_Source material:_

• • • • •

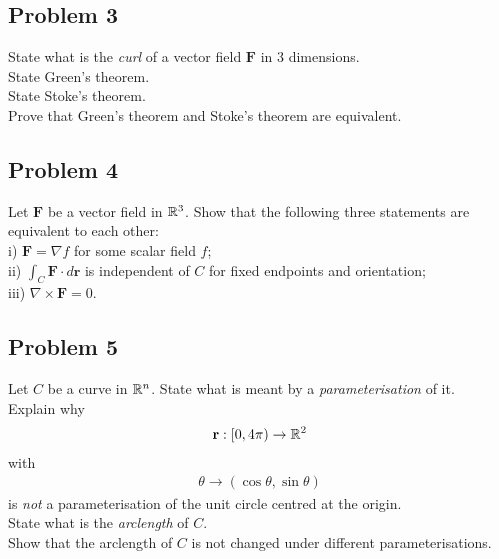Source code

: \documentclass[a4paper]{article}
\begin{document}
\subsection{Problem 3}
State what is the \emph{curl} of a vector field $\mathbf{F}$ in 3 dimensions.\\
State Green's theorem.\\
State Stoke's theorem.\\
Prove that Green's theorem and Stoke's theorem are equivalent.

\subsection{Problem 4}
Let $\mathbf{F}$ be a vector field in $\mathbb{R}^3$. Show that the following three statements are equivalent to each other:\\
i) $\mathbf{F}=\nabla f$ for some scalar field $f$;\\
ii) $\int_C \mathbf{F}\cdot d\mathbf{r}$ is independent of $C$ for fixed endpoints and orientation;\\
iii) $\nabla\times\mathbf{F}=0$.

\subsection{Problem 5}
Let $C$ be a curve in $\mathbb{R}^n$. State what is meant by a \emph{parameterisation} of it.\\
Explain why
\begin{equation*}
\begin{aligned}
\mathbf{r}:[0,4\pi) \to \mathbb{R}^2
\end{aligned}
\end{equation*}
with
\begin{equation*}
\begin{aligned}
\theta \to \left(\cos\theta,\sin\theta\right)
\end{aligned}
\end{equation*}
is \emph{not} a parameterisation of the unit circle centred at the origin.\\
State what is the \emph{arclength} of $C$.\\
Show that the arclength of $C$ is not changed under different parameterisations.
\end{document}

• • • • •

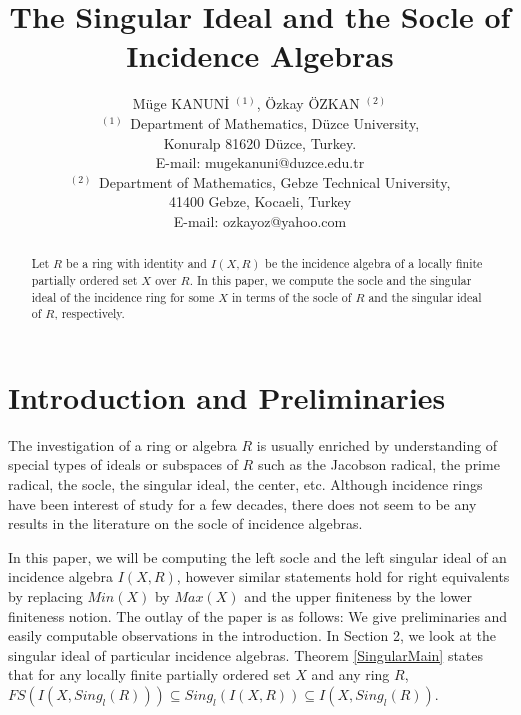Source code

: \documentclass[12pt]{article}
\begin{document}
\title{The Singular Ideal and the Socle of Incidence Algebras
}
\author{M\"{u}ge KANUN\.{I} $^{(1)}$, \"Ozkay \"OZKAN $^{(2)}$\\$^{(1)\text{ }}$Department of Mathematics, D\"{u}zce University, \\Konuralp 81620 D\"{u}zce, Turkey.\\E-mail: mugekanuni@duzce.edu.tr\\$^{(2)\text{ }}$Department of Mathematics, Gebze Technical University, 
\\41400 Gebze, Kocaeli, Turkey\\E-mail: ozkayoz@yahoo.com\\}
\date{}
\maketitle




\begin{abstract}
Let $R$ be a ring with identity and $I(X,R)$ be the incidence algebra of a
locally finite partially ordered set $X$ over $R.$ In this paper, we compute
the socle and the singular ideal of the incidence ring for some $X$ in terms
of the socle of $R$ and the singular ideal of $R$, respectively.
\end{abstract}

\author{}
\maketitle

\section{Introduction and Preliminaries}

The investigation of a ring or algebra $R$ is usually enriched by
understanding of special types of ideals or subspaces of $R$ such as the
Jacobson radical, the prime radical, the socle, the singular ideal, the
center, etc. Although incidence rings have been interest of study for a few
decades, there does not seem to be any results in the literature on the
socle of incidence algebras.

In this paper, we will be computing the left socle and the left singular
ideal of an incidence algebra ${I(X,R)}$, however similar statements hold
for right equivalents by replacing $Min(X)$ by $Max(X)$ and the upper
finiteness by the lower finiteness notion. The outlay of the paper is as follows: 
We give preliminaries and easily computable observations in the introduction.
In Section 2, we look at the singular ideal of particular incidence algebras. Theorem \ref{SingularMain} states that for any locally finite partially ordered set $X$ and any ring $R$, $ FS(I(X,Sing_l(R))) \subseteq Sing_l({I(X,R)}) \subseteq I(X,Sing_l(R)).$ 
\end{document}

• • • • •

_Problem requirements:_ Lines holding "Green" in the material above are to be reported.

_Exercise response:_
State Green's theorem.\\
Prove that Green's theorem and Stoke's theorem are equivalent.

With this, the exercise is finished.